Saved entries:
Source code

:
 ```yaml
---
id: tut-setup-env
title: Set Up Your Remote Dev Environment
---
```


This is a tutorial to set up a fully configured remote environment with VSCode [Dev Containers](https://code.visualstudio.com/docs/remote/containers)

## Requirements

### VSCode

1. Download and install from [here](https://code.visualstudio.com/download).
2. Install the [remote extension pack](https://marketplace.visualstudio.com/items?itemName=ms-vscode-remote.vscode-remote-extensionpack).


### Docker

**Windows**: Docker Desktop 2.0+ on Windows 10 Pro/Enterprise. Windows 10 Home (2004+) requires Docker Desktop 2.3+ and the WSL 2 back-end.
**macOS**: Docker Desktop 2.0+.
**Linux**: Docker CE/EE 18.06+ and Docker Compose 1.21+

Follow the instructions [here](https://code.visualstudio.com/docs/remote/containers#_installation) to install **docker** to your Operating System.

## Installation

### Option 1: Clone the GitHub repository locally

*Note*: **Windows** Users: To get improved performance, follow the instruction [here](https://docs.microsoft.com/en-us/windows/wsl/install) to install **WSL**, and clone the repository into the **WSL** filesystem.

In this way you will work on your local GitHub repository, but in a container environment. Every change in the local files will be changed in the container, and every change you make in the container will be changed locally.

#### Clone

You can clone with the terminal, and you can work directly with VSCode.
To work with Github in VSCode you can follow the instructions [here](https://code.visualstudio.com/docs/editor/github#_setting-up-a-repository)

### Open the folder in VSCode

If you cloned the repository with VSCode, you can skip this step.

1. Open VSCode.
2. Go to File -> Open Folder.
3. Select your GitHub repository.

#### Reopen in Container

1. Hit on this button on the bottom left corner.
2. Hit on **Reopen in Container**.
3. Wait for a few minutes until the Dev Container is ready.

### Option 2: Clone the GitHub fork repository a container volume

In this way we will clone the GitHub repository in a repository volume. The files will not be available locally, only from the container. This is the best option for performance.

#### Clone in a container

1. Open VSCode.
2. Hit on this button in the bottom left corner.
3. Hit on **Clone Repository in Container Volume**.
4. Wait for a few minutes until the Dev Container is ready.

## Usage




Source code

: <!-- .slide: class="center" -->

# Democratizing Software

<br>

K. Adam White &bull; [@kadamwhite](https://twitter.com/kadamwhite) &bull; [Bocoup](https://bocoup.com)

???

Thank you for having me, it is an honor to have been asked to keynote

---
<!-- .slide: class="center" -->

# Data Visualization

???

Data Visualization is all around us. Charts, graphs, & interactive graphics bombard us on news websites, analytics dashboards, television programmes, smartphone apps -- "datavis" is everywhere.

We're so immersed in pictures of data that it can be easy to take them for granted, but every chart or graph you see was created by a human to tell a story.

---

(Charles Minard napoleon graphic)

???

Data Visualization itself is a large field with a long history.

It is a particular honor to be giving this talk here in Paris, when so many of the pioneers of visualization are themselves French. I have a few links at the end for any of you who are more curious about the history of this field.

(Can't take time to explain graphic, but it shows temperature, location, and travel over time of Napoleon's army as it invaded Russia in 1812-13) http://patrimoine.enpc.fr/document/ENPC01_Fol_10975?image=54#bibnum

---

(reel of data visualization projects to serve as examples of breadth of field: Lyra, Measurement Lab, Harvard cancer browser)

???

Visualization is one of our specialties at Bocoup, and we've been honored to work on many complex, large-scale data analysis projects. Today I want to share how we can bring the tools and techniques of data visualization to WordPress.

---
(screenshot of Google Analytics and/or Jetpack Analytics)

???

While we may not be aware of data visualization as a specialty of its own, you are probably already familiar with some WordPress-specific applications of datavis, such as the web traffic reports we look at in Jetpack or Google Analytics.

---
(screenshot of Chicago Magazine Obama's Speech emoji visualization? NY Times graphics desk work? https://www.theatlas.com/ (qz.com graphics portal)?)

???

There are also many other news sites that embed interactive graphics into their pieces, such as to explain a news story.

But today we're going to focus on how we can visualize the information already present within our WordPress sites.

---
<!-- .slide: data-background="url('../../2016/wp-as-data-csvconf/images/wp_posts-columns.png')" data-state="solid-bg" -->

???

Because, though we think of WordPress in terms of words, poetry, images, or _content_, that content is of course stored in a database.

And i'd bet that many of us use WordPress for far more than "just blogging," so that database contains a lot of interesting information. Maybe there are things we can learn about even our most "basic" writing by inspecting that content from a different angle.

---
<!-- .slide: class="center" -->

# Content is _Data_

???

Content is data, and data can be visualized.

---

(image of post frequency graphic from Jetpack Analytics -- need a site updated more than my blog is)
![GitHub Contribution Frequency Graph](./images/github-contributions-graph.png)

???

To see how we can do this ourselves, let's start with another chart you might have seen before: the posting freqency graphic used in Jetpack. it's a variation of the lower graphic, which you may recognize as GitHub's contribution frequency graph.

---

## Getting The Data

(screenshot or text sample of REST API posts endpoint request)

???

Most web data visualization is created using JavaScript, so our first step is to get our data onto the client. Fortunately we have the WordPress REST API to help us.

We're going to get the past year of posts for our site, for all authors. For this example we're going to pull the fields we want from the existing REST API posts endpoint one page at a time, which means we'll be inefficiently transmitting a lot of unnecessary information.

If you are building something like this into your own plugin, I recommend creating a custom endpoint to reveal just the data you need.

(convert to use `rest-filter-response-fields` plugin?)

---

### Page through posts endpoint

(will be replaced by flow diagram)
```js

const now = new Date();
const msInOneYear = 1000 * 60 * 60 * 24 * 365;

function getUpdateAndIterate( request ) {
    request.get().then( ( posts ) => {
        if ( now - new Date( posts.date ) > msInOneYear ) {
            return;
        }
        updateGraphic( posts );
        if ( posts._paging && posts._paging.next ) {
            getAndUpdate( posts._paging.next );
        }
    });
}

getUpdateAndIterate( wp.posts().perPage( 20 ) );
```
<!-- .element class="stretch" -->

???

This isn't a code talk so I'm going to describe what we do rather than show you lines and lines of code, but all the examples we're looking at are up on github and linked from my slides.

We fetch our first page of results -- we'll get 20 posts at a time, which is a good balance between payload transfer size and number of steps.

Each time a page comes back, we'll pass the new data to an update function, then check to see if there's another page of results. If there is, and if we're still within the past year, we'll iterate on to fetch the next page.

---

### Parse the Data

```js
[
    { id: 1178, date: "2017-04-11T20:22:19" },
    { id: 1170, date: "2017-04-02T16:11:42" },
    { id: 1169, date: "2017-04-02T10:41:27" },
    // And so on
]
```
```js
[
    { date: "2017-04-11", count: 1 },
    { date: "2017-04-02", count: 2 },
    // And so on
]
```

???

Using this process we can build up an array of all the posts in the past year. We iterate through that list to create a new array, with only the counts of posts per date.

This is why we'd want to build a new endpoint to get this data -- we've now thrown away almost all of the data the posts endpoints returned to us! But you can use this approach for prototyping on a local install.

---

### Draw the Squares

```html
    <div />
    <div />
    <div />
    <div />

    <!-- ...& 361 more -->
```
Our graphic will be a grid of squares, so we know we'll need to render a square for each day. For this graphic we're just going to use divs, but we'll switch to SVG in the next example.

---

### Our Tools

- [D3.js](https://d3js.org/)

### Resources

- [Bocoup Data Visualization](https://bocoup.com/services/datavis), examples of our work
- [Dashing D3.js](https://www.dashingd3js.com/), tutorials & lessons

PROBLEM TO WORK ON: Copy out every line from the data above in which the word "WordPress" occurs.

FINISHED TASK:
Visualization is one of our specialties at Bocoup, and we've been honored to work on many complex, large-scale data analysis projects. Today I want to share how we can bring the tools and techniques of data visualization to WordPress.
While we may not be aware of data visualization as a specialty of its own, you are probably already familiar with some WordPress-specific applications of datavis, such as the web traffic reports we look at in Jetpack or Google Analytics.
But today we're going to focus on how we can visualize the information already present within our WordPress sites.
Because, though we think of WordPress in terms of words, poetry, images, or _content_, that content is of course stored in a database.
And i'd bet that many of us use WordPress for far more than "just blogging," so that database contains a lot of interesting information. Maybe there are things we can learn about even our most "basic" writing by inspecting that content from a different angle.
Most web data visualization is created using JavaScript, so our first step is to get our data onto the client. Fortunately we have the WordPress REST API to help us.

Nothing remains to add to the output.